ADR-004 — Use MemorySaver for development and PostgreSQL checkpointer for production state persistence

Status: Accepted
Date: 2026-05-07
Decision owner: AI Engineering Lead
Participants: AI Engineering Lead


Context

The project uses LangGraph for conversation orchestration (ADR-002). LangGraph persists conversation state through a checkpointer interface, and a concrete backend must be selected. In development, engineers must be able to run the agent locally without standing up external services, so zero-configuration persistence is required. In production, conversation state must survive process restarts, support concurrent users, and scale as the user base grows. ADR-003 already provisions a PostgreSQL instance for pgvector; any persistence choice that avoids introducing a new service reduces operational surface and deployment complexity.


Decision

We will use LangGraph’s built-in MemorySaver for local development and langgraph-checkpoint-postgres backed by the existing PostgreSQL instance for production state persistence.


Alternatives Considered

Option Description Why considered Why not chosen
MemorySaver (dev) + PostgreSQL (prod) Built-in in-memory checkpointer for dev; langgraph-checkpoint-postgres for prod Reuses the Postgres instance from ADR-003; zero dev configuration — Chosen
MemorySaver only Single in-process backend for all environments Simplest possible setup; no dependencies in any environment State is lost on every process restart; not viable in production where durability is required
MemorySaver (dev) + Redis (prod) Redis as the production checkpointer Redis is purpose-built for ephemeral session state and offers sub-millisecond read latency Adds a new managed service with no clear gain at current scale; the one-read-one-write-per-turn access pattern does not justify the operational overhead when PostgreSQL is already available
SQLite (dev) + PostgreSQL (prod) File-backed SQLite for dev; PostgreSQL for prod Preserves dev state across process restarts without requiring a running Postgres Two different SQL dialects to maintain; dev/prod schema divergence risk; MemorySaver is sufficient for iterative development work where session continuity across restarts is not needed

Rationale

LangGraph’s checkpointer abstraction, adopted in ADR-002, is the core enabler of this decision. Because the agent code is coupled to the BaseCheckpointSaver interface rather than any specific backend, swapping backends between environments is a single configuration change. This makes it acceptable to use a non-durable backend in development without compromising confidence in the production path.

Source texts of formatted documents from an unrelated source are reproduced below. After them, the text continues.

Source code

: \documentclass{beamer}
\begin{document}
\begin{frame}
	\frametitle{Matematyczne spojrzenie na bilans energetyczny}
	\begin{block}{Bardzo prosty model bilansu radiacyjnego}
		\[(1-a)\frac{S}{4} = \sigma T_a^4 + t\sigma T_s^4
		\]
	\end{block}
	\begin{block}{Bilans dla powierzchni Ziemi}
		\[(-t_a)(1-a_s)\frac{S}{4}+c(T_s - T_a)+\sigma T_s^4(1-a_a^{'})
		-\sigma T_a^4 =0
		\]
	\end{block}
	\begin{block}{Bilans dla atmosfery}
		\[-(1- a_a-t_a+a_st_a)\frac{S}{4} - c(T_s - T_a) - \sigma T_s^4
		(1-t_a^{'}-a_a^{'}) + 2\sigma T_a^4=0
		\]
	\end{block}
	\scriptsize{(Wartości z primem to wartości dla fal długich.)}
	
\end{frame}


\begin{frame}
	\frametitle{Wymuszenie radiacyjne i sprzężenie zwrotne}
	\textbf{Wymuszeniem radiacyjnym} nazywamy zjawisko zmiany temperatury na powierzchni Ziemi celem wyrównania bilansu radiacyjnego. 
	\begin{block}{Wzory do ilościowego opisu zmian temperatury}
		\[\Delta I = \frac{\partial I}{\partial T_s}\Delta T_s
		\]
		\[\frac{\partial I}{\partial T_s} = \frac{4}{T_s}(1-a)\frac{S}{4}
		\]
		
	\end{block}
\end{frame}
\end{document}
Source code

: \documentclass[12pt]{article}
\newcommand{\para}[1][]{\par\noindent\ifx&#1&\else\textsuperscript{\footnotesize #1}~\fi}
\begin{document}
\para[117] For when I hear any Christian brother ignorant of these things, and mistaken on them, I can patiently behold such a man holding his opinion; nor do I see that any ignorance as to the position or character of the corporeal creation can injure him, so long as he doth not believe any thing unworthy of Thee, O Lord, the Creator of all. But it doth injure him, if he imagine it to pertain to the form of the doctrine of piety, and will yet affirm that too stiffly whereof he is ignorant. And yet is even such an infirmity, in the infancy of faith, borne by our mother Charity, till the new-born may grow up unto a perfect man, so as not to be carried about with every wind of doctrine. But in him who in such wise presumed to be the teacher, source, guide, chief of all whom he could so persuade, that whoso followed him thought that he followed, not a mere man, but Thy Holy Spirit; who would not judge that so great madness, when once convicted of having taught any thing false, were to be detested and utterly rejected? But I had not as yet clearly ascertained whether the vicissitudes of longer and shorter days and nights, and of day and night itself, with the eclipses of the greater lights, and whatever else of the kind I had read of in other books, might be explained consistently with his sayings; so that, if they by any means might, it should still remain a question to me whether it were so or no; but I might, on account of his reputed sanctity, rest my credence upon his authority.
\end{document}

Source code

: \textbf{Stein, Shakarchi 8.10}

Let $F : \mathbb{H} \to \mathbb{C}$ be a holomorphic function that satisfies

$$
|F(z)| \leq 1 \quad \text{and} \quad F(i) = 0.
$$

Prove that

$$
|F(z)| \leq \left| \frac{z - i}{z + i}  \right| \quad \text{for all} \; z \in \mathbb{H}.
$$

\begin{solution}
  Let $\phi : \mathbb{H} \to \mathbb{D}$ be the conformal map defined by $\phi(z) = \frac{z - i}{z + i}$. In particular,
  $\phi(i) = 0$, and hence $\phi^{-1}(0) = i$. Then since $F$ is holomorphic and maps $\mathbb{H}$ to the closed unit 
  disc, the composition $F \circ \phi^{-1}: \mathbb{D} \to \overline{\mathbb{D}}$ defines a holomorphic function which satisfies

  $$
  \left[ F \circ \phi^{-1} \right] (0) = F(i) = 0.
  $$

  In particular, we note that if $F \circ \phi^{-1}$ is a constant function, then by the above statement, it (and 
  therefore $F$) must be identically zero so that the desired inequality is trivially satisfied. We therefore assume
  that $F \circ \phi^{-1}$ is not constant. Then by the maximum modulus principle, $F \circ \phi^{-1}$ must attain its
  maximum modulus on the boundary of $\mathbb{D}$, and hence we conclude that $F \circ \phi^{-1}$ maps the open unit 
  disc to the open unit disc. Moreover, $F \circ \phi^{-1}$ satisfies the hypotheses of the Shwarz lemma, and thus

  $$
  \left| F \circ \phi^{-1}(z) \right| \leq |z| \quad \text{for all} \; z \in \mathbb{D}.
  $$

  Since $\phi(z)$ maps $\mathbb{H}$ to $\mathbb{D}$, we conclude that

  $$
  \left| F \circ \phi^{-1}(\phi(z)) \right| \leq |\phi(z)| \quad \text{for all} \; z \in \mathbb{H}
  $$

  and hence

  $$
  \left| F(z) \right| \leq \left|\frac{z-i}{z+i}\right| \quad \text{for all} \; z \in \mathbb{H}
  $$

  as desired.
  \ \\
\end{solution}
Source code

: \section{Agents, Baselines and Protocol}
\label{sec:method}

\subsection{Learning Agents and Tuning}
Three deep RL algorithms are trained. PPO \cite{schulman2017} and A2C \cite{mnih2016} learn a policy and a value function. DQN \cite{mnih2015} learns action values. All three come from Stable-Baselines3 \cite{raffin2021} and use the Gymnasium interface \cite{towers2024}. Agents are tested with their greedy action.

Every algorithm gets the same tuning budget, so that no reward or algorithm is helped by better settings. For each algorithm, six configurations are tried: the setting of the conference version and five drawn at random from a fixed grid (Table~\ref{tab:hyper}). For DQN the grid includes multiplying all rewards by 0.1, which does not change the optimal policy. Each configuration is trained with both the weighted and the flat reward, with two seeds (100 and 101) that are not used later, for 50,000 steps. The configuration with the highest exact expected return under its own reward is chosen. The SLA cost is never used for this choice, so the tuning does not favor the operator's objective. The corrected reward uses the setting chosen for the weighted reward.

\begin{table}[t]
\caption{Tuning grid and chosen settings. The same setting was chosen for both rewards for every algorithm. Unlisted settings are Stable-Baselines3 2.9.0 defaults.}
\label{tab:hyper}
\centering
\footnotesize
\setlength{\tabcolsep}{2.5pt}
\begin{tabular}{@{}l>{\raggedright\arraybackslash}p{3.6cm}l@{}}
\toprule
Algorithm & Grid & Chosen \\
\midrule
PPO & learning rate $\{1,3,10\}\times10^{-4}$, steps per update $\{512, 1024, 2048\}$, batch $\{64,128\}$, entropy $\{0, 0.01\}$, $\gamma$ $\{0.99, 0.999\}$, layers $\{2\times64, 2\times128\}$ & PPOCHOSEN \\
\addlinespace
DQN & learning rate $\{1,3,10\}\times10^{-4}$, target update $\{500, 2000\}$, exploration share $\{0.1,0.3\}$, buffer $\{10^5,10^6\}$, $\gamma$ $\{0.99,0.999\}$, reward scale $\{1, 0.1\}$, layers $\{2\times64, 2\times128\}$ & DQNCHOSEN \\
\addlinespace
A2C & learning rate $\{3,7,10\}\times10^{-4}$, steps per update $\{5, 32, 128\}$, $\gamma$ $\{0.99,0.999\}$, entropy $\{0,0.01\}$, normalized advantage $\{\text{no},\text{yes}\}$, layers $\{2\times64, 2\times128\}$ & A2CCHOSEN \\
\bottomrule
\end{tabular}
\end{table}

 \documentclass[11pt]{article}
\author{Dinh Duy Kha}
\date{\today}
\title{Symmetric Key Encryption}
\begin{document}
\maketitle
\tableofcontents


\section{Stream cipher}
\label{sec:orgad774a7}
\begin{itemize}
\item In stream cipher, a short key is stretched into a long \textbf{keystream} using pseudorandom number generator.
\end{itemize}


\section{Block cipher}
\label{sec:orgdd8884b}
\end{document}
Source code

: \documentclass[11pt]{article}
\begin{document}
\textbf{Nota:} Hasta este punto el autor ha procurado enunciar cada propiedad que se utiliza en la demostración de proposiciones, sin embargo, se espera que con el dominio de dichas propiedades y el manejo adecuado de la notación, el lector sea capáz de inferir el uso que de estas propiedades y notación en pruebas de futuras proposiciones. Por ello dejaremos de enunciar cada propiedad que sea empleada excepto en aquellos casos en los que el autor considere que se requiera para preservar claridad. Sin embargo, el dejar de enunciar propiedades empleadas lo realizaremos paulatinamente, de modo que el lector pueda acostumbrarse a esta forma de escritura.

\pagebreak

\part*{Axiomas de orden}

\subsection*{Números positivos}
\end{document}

MemorySaver requires zero configuration — no migrations, no connection strings, no running services. It is importable directly from langgraph and is the lowest-friction option for a development environment where fast iteration is the priority. The accepted trade-off — state is lost on process restart — is tolerable because development sessions are short and multi-turn continuity across restarts is not needed during feature work.

For production, PostgreSQL is the correct choice given the existing infrastructure. ADR-003 already provisions and manages a PostgreSQL instance; adding the langgraph-checkpoint-postgres checkpointer tables is an incremental schema migration, not a new service. Redis would offer faster reads, but the access pattern — one checkpoint read at conversation start, one write at the end of each turn — does not demand sub-millisecond latency. The complexity cost of a second managed service is not justified at current scale.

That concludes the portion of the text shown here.